Sunday, May 22, 2005

"Jesus... I am..."

Who's Afraid of Virginia Woolf? was Edward Albee's first full-length play, his first play on Broadway, and surely the work for which he will be remembered. Since its legendary 1962 premiere (starring Uta Hagen and Arthur Hill) theatergoers and academics have been debating what the play is truly about. Is it a naturalistic setting of an absurdist melodrama? The playwright's previous plays The Zoo Story, The Sandbox, and The American Dream all were heavily influenced by the Theater of the Absurd. Is it a long night's journey into day in the house of two aging homosexuals entertaining a younger gay couple? Albee has, time and again, refused to give his approval to present the play with an all-male cast. Or is it really, on a larger scale, about the inability of America to fulfill its historical idealistic dreams? Albee has pointed out that he named his leading characters George and Martha as an obvious allusion to America's first president, and the missus.



I saw the current Broadway production at the Saturday matinee on May 21. The four members of the cast were present. George was played by Bill Irwin, Martha by Kathleen Turner, Nick by David Harbour, and Honey by Mireille Enos. All four actors are nominated for this year's Tony awards in their respective categories.

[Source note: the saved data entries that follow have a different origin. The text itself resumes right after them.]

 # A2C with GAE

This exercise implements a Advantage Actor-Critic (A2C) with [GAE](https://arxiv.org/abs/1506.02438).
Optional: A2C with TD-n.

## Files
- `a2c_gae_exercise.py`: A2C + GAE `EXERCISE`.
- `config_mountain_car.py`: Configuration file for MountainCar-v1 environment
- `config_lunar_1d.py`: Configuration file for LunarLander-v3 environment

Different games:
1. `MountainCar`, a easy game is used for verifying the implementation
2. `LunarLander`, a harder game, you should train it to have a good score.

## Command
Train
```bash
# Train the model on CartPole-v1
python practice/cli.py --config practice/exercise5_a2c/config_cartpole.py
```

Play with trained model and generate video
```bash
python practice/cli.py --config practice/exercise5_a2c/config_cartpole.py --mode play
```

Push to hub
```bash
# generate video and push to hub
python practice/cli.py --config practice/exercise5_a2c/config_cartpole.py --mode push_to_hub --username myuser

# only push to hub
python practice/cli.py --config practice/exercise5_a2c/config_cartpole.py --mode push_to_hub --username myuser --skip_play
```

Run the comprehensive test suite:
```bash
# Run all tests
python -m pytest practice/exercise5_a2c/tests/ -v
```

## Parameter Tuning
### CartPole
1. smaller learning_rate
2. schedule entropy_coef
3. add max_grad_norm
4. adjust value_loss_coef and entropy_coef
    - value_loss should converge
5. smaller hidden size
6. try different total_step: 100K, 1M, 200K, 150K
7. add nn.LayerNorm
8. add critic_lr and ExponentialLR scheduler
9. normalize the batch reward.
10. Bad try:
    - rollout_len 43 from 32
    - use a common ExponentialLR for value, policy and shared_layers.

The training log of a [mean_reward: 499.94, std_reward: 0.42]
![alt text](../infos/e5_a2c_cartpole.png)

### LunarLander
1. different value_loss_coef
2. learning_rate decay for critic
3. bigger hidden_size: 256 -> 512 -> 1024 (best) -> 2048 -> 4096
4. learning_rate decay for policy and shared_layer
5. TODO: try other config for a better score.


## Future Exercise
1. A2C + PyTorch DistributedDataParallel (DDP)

The most memorable performance in this production is being given by the talented Bill Irwin. In the role of George, Irwin, who is better known for his life-long work as a clown, and for the plays Largely New York and Fool Moon has not left behind his artistic roots. In the great tradition of the great sad clowns of stage and screen (Buster Keaton, Charlie Chaplin, Emmett Kelly) he brings to the role of George an alooft sense of defeat and resignation that makes his characterization poignant and brings out the absurdity that's already present in the inner marrow of this work. The backbone of his performance radiates with a bittersweetness that only a clown can produce. His performance is superb on all accounts, and it deserves to be honored with the Tony this year.

Kathleen Turner's performance is very good: her smoky voice and ample form lend themselves ideally for this role. What's missing from her interpretation is a certain grandeur that all great Marthas must deliver. She effectively portrays the tawdry boozy Martha who loudly slaps her chest to accentuate her histrionic rage. But in Act III, when she tells Nick "You're all flops. I am the Earth Mother, and you're all flops" this is one of the rare moments when the play rises above the muck and mire to become mythic, and the actress playing Martha must rise right along with it. Sadly, Kathleen Turner remains very much eathbound during these climactic times, and it hurts her performance.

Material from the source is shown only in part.